A Pfizer vaccine trial participant gets injected in Hollywood, Florida.Eva Marie Uzcategui/Bloomberg/Getty

Pfizer COVID vaccine breakthrough

Early data show that the vaccine being developed by pharmaceutical giant Pfizer and BioNTech, a German biotechnology company, is safe and that it works. The companies say that the vaccine is more than 90% effective at preventing COVID-19. The results are based on the first formal review of the data by an outside panel of experts, and have not yet been peer reviewed or published. If they hold up, “it is close to a best-case scenario”, reports STAT. The vaccine presents formidable distribution challenges: 2 doses are required, and they have to be kept at an icy –80 ℃.

STAT | 7 min read

Nations, get ready for a COVID vaccine

“Creating a safe and effective vaccine is akin to striking base camp on Everest — the gruelling climb to procurement and delivery lies ahead,” write public-health researchers Yot Teerawattananon and Saudamini Dabak today in Nature. They outline five urgent steps that nations must take now to get ready for a COVID vaccine rollout.

Nature | 8 min read

Unproven COVID drugs in India

Scientists are worried about how India’s drug regulator is handling desperately needed therapies for COVID-19. The Drugs Controller General of India has approved several repurposed drugs for ‘restricted emergency use’ for treating the disease — the first time it has used such powers.
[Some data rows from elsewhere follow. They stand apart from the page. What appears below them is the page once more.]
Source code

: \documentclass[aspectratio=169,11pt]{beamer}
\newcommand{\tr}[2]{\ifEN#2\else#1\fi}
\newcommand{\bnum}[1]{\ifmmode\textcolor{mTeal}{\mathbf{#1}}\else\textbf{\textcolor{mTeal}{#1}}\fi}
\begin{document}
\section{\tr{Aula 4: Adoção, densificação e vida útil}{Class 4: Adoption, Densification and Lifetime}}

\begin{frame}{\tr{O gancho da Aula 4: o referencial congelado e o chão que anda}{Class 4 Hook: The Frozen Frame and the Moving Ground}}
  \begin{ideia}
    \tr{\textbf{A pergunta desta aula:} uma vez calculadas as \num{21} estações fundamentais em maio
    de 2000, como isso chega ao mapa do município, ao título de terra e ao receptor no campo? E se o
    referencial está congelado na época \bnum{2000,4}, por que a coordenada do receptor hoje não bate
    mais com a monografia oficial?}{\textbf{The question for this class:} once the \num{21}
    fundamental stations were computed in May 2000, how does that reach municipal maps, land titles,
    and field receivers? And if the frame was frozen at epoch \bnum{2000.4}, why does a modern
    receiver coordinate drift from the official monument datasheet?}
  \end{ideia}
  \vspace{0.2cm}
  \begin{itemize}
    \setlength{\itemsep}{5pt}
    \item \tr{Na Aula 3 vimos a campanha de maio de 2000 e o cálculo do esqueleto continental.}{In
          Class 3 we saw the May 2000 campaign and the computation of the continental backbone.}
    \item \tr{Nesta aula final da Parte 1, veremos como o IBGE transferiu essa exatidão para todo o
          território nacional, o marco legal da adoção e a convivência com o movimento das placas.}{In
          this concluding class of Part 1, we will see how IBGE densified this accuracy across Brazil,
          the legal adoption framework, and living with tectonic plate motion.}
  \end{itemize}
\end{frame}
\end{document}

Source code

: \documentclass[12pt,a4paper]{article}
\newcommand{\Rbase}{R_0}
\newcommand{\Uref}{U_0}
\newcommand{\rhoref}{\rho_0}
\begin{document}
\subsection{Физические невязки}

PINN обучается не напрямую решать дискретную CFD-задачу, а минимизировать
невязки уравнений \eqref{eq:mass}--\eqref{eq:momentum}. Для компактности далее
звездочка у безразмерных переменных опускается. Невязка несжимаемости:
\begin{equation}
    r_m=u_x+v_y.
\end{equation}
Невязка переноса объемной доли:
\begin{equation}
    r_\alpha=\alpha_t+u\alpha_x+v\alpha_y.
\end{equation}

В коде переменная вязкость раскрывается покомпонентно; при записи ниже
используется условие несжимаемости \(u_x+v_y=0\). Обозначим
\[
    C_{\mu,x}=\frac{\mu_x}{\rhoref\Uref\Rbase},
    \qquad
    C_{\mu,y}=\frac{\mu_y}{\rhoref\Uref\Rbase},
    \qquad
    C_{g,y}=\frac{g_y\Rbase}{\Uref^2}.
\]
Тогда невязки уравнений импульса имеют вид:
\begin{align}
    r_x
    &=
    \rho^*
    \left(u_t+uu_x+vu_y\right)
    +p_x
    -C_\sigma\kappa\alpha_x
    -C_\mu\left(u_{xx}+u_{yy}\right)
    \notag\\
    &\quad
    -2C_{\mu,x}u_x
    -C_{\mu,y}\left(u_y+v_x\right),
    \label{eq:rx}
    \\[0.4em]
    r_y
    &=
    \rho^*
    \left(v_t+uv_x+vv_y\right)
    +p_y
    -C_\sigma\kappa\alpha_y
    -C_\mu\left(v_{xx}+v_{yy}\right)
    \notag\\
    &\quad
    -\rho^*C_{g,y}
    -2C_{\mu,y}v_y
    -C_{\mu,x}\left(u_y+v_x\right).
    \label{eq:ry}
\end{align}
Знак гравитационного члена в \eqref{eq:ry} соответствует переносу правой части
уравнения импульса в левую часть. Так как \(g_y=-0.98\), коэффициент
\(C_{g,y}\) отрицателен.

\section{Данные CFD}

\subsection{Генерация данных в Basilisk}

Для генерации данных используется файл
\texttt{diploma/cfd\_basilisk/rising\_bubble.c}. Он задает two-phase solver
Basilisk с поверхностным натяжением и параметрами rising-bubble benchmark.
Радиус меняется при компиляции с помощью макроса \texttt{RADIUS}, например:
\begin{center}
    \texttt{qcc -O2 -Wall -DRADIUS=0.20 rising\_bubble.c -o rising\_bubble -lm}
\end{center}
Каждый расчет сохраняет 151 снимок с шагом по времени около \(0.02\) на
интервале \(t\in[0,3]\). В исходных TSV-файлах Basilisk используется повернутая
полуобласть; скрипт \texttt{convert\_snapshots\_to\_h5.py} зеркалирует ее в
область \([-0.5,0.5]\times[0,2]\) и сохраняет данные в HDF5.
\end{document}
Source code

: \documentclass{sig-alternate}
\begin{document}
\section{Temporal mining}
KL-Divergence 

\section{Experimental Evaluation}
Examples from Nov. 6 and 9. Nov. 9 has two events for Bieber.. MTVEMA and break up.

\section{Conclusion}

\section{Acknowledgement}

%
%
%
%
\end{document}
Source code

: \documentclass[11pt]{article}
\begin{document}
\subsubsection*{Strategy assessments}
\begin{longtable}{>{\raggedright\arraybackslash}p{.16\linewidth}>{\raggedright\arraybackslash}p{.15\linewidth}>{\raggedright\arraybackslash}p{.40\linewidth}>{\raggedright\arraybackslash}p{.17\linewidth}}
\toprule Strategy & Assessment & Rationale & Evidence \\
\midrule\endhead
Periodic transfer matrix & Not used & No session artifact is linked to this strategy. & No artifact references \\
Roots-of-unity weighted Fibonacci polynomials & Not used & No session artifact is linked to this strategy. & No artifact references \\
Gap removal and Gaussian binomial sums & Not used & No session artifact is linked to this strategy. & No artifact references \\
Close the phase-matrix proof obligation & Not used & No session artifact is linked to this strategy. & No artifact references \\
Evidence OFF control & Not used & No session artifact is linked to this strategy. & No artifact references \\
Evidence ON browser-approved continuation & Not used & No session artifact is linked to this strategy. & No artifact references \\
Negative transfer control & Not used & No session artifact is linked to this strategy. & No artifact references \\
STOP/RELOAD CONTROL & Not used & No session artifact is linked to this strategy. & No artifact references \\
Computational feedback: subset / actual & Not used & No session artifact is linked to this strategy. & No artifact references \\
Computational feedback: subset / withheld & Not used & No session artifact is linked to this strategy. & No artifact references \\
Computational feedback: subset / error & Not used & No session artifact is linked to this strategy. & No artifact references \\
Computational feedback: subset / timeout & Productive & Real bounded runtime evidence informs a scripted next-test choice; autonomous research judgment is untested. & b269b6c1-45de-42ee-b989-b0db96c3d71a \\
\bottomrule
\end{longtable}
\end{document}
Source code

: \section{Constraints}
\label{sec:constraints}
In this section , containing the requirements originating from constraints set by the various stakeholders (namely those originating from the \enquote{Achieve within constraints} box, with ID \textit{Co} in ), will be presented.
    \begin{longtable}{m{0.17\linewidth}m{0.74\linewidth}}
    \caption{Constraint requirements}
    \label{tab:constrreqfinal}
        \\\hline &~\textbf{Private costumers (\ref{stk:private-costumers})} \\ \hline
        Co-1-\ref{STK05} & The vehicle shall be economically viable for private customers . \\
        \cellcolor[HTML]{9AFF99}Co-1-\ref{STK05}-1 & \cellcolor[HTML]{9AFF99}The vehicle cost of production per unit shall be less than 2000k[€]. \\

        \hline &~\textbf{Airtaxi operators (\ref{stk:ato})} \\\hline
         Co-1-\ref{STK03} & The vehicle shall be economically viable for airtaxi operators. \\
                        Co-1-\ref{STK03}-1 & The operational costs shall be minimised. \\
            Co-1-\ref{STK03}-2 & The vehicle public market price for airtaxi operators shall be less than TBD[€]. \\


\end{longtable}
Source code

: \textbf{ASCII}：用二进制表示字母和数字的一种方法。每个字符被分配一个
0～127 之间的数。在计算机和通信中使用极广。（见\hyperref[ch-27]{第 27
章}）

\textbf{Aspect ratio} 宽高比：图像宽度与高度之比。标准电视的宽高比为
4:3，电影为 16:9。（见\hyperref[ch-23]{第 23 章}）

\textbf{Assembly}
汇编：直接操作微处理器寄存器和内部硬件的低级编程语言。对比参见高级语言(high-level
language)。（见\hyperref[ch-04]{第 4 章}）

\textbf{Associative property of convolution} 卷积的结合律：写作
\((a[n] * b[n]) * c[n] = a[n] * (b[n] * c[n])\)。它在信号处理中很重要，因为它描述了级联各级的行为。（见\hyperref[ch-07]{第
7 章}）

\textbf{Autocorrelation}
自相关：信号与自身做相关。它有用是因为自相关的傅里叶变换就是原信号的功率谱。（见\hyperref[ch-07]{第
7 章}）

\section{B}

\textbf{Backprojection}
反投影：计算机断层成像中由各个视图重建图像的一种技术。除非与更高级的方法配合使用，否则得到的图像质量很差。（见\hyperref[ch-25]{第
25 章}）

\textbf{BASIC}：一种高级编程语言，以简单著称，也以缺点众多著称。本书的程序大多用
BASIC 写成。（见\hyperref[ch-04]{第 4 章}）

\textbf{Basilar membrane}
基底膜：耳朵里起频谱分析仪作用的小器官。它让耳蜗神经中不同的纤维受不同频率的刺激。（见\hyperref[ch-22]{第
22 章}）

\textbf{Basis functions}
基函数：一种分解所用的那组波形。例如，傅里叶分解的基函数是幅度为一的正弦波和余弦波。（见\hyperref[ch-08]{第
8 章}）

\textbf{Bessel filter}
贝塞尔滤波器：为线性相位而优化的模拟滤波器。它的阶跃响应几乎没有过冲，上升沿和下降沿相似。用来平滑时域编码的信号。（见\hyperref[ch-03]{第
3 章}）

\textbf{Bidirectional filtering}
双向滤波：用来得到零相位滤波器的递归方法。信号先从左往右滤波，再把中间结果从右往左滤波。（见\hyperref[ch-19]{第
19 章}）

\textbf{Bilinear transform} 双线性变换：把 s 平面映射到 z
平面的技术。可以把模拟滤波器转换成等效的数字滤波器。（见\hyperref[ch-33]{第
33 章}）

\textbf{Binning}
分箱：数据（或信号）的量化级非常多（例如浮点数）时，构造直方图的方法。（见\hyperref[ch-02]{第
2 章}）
Scientists say it’s unclear on what basis the drugs were approved, and critics argue that the manufacturers’ data on their effectiveness are unconvincing so far.

Nature | 6 min read

‘I’ve never worked harder’

“If I had any advice for my former self in January, I’d say take more holidays,” jokes vaccine investigator Teresa ‘Tess’ Lambe. She is one of the researchers at the University of Oxford, UK, working with pharmaceutical company AstraZeneca to develop a COVID-19 vaccine. She describes what it’s like to do such crucial work at break-neck speed.

Nature | 3 min read

Australia has a new chief scientist

Physicist Cathy Foley has been appointed Australia’s next chief scientist, and will begin her three-year term in the new year. Foley has spent 36 years at Australia’s national science agency, and was its chief scientist for the past 2 years. She says COVID-19 has highlighted the importance of the science sector in leading the country out of the pandemic. “Post-COVID-recession, we’re going to have a very different Australia, which has the chance to be more sustainable…with industries based on the fabulous research done here and elsewhere,” says Foley, whose research includes using superconductors to locate mineral deposits. Foley will be Australia’s ninth chief scientist and the second woman in the position.

ABC News | 12 min read

300 million

The number — at least — of rocky, potentially habitable planets orbiting Sun-like stars in our galaxy, according to a new analysis of Kepler telescope data. (The New York Times | 6 min read)

Reference: arXiv preprint

US presidential election

Joe Biden smiling in front of a row of US flags.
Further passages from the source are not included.